HOW TO COMPLETE THIS TASK
The answer must be an exact copy of the records, with every picture removed.

=== Section Start ===

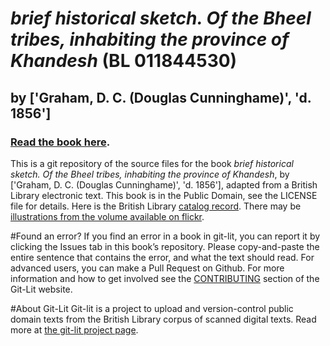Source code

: # _brief historical sketch. Of the Bheel tribes, inhabiting the province of Khandesh_ (BL 011844530)
## by ['Graham, D. C. (Douglas Cunninghame)', 'd. 1856']

### [Read the book here](https://Git-Lit.github.io/011844530). 

This is a git repository of the source files for the book _brief historical sketch. Of the Bheel tribes, inhabiting the province of Khandesh_, by ['Graham, D. C. (Douglas Cunninghame)', 'd. 1856'], adapted from a British Library electronic text. This book is in the Public Domain, see the LICENSE file for details.  Here is the British Library [catalog record](http://explore.bl.uk/primo_library/libweb/action/search.do?cs=frb&doc=BLL01011844530&dscnt=1&scp.scps=scope:(BLCONTENT)&frbg=&tab=local_tab&srt=rank&ct=search&mode=Basic&dum=true&tb=t&indx=1&vl(freeText0)=011844530&fn=search&vid=BLVU1).
There may be [illustrations from the volume available on flickr](https://www.flickr.com/photos/britishlibrary/tags/sysnum011844530).

#Found an error?
If you find an error in a book in git-lit, you can report it by clicking the Issues tab in this book’s repository. Please copy-and-paste the entire sentence that contains the error, and what the text should read. For advanced users, you can make a Pull Request on Github.  For more information and how to get involved see the [CONTRIBUTING](http://git-lit.github.io/#contributing) section of the Git-Lit website.

#About Git-Lit
Git-lit is a project to upload and version-control public domain texts from the British Library corpus of scanned digital texts. Read more at [the git-lit project page](https://github.com/Git-Lit/git-lit).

=== Section End ===

WORKED SOLUTION
Source code

: # _brief historical sketch. Of the Bheel tribes, inhabiting the province of Khandesh_ (BL 011844530)
## by ['Graham, D. C. (Douglas Cunninghame)', 'd. 1856']

### [Read the book here](https://Git-Lit.github.io/011844530). 

This is a git repository of the source files for the book _brief historical sketch. Of the Bheel tribes, inhabiting the province of Khandesh_, by ['Graham, D. C. (Douglas Cunninghame)', 'd. 1856'], adapted from a British Library electronic text. This book is in the Public Domain, see the LICENSE file for details.  Here is the British Library [catalog record](http://explore.bl.uk/primo_library/libweb/action/search.do?cs=frb&doc=BLL01011844530&dscnt=1&scp.scps=scope:(BLCONTENT)&frbg=&tab=local_tab&srt=rank&ct=search&mode=Basic&dum=true&tb=t&indx=1&vl(freeText0)=011844530&fn=search&vid=BLVU1).
There may be [illustrations from the volume available on flickr](https://www.flickr.com/photos/britishlibrary/tags/sysnum011844530).

#Found an error?
If you find an error in a book in git-lit, you can report it by clicking the Issues tab in this book’s repository. Please copy-and-paste the entire sentence that contains the error, and what the text should read. For advanced users, you can make a Pull Request on Github.  For more information and how to get involved see the [CONTRIBUTING](http://git-lit.github.io/#contributing) section of the Git-Lit website.

#About Git-Lit
Git-lit is a project to upload and version-control public domain texts from the British Library corpus of scanned digital texts. Read more at [the git-lit project page](https://github.com/Git-Lit/git-lit).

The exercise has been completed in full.